Segment Start: RECORDS SUPPLIED

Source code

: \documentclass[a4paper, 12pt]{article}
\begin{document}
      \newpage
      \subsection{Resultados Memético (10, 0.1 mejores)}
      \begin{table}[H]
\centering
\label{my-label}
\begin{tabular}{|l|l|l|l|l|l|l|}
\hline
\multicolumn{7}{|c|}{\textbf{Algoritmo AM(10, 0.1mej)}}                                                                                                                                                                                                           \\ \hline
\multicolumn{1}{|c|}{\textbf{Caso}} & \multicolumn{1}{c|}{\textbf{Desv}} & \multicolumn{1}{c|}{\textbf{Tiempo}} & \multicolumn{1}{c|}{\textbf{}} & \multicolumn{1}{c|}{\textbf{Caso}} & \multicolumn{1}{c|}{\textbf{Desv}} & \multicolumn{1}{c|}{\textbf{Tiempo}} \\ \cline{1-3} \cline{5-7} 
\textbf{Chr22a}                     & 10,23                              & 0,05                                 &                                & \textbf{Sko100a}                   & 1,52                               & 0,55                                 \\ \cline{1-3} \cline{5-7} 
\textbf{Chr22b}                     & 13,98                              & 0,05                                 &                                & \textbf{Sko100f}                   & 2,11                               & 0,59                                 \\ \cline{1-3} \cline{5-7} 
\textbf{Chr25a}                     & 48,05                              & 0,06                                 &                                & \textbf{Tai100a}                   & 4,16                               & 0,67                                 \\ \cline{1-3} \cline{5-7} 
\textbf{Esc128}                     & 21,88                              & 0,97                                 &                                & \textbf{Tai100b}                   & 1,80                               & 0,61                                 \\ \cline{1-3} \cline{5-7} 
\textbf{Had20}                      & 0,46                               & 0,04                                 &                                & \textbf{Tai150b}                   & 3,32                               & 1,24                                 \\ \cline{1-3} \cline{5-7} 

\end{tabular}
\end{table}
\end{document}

Segment End: RECORDS SUPPLIED

- DIRECTIONS FOR THIS TASK:
Would you restate every record word for word?

- EXERCISE RESPONSE:
Source code

: \documentclass[a4paper, 12pt]{article}
\begin{document}
      \newpage
      \subsection{Resultados Memético (10, 0.1 mejores)}
      \begin{table}[H]
\centering
\label{my-label}
\begin{tabular}{|l|l|l|l|l|l|l|}
\hline
\multicolumn{7}{|c|}{\textbf{Algoritmo AM(10, 0.1mej)}}                                                                                                                                                                                                           \\ \hline
\multicolumn{1}{|c|}{\textbf{Caso}} & \multicolumn{1}{c|}{\textbf{Desv}} & \multicolumn{1}{c|}{\textbf{Tiempo}} & \multicolumn{1}{c|}{\textbf{}} & \multicolumn{1}{c|}{\textbf{Caso}} & \multicolumn{1}{c|}{\textbf{Desv}} & \multicolumn{1}{c|}{\textbf{Tiempo}} \\ \cline{1-3} \cline{5-7} 
\textbf{Chr22a}                     & 10,23                              & 0,05                                 &                                & \textbf{Sko100a}                   & 1,52                               & 0,55                                 \\ \cline{1-3} \cline{5-7} 
\textbf{Chr22b}                     & 13,98                              & 0,05                                 &                                & \textbf{Sko100f}                   & 2,11                               & 0,59                                 \\ \cline{1-3} \cline{5-7} 
\textbf{Chr25a}                     & 48,05                              & 0,06                                 &                                & \textbf{Tai100a}                   & 4,16                               & 0,67                                 \\ \cline{1-3} \cline{5-7} 
\textbf{Esc128}                     & 21,88                              & 0,97                                 &                                & \textbf{Tai100b}                   & 1,80                               & 0,61                                 \\ \cline{1-3} \cline{5-7} 
\textbf{Had20}                      & 0,46                               & 0,04                                 &                                & \textbf{Tai150b}                   & 3,32                               & 1,24                                 \\ \cline{1-3} \cline{5-7} 

\end{tabular}
\end{table}
\end{document}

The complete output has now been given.